ROMA - Gaetano Miccichè ha annunciato le sue dimissioni da presidente della Lega Calcio mettendo in luce le motivazioni che lo hanno portato a questa scelta: "Desidero annunciare, con questa dichiarazione, le mie immediate dimissioni dalla carica di Presidente della Lega di serie A. Le indiscrezioni di oggi apparse sui giornali relative alla chiusura dell'istruttoria sulla mia nomina avvenuta 20 mesi fa e al suo possibile esito sono inaccettabili e mi impongono questa decisione". L'ex numero uno della Lega Calcio fa riferimento a un'indagine aperta nello scorso ottobre dalla Procura della federcalcio sulla regolarità del voto dell'assemblea di Lega del marzo 2018, guidata dall'allora commissario Malagò, nella quale fu eletto presidente: "Non voglio entrare nel merito dello svolgimento dell'assemblea che mi ha eletto. Io non ero presente. Leggo solo un verbale firmato per accettazione da tutti gli azionisti presenti alla riunione alla quale hanno partecipato anche professionisti autorevoli e competenti come Gerardo Mastrandrea, Ruggero Stincardini, Ezio Simonelli, Paolo Nicoletti e il notaio Giuseppe Calafiori che, ognuno nel proprio ruolo, hanno vigilato sul corretto svolgimento dell'assemblea e nulla hanno avuto da eccepire".
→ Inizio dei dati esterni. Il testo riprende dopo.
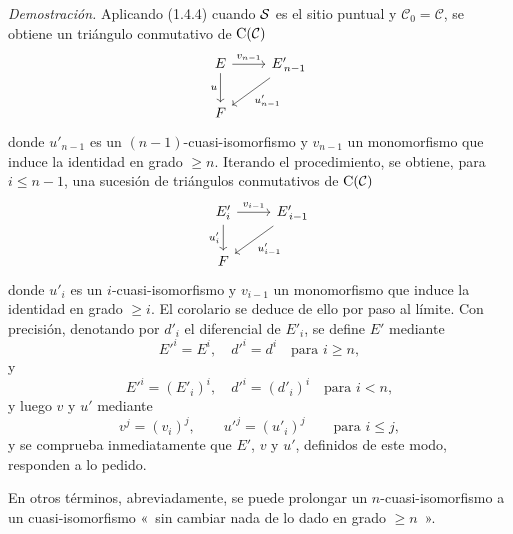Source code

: \emph{Demostración.} Aplicando (1.4.4) cuando \(\sisi{S}{\mathcal S}\) es el sitio puntual y \(\mathcal C_0=\mathcal C\), se obtiene un triángulo conmutativo de \(\Cpx(\mathcal C)\)
\[
\begin{tikzcd}
E \arrow[r,"v_{n-1}"] \arrow[d,"u"'] & E'_{\,n-1} \arrow[dl,"u'_{n-1}"]\\
F &
\end{tikzcd}
\]
donde \(u'_{n-1}\) es un \((n-1)\)-cuasi-isomorfismo y \(v_{n-1}\) un monomorfismo que induce la identidad en grado \(\geq n\). Iterando el procedimiento, se obtiene, para \(i\leq n-1\), una sucesión de triángulos conmutativos de \(\Cpx(\mathcal C)\)
\[
\begin{tikzcd}
E'_i \arrow[r,"v_{i-1}"] \arrow[d,"u'_i"'] & E'_{\,i-1} \arrow[dl,"u'_{i-1}"]\\
F &
\end{tikzcd}
\]
donde \(u'_i\) es un \(i\)-cuasi-isomorfismo y \(v_{i-1}\) un monomorfismo que induce la identidad en grado \(\geq i\). El corolario se deduce de ello por paso al límite. Con precisión, denotando por \(d'_i\) el diferencial de \(E'_i\), se define \(E'\) mediante
\[
  E'^i=E^i,\quad d'^i=d^i\quad\text{para }i\geq n,
\]
y
\[
  E'^i=(E'_i)^i,\quad d'^i=(d'_i)^i\quad\text{para }i<n,
\]
y luego \(v\) y \(u'\) mediante
\[
  v^j=(v_i)^j,\qquad u'^j=(u'_i)^j\qquad\text{para }i\leq j,
\]
y se comprueba inmediatamente que \(E'\), \(v\) y \(u'\), definidos de este modo, responden a lo pedido.

En otros términos, abreviadamente, se puede prolongar un \(n\)-cuasi-isomorfismo a un cuasi-isomorfismo «~sin cambiar nada de lo dado en grado \(\geq n\)~».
Miccichè e la Lega Calcio 

Miccichè ha spiegato il lavoro fatto negli ultimi 20 mesi: "Sono stato chiamato in Lega con dichiarazioni unanimi di voto e le ho dedicato molto tempo ed energie. Ho trovato una Lega commissariata, completamente disorganizzata e che non aveva nemmeno la parvenza di una realtà efficiente. Tutti insieme, perché nessuno ha sollevato la benché minima obiezione in 20 mesi, e le delibere che abbiamo preso sono state prese tutte all'unanimità, abbiamo realizzato una serie numerosa di iniziative che andavano nella giusta direzione. In poche parole, ho lavorato in questi mesi alla trasformazione del calcio, aggiungendo ai valori agonistici e sportivi, quelli di credibilità societaria, economica e prospettica. Ciò è indispensabile e propedeutico per l'arrivo di nuovi seri investitori, nuove grandi corporation in qualità di sponsor, nuova credibilità nei mercati finanziari. Una trasformazione che ha anche l'obiettivo fondamentale di avvicinare le famiglie e gli appassionati al mondo del calcio e dello sport in generale".